**What you are asked to do:** Please return exactly the lines from the beginning of the listing up to and including the line with "To see how many", with no pictures.

**Records provided:**
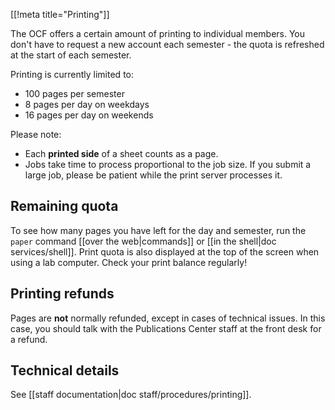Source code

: [[!meta title="Printing"]]

The OCF offers a certain amount of printing to individual members. You don't have to request a new account each semester - the quota is refreshed at the start of each semester.

Printing is currently limited to:

 * 100 pages per semester
 * 8 pages per day on weekdays
 * 16 pages per day on weekends

Please note:

 * Each **printed side** of a sheet counts as a page.
 * Jobs take time to process proportional to the job size.  If you submit a large job, please be patient while the print server processes it.


## Remaining quota

To see how many pages you have left for the day and semester, run the `paper`
command [[over the web|commands]] or [[in the shell|doc services/shell]]. Print
quota is also displayed at the top of the screen when using a lab computer.
Check your print balance regularly!

## Printing refunds

Pages are **not** normally refunded, except in cases of technical issues. In
this case, you should talk with the Publications Center staff at the front desk
for a refund.

## Technical details

See [[staff documentation|doc staff/procedures/printing]].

**Exercise response:**
Source code

: [[!meta title="Printing"]]

The OCF offers a certain amount of printing to individual members. You don't have to request a new account each semester - the quota is refreshed at the start of each semester.

Printing is currently limited to:

 * 100 pages per semester
 * 8 pages per day on weekdays
 * 16 pages per day on weekends

Please note:

 * Each **printed side** of a sheet counts as a page.
 * Jobs take time to process proportional to the job size.  If you submit a large job, please be patient while the print server processes it.


## Remaining quota

To see how many pages you have left for the day and semester, run the `paper`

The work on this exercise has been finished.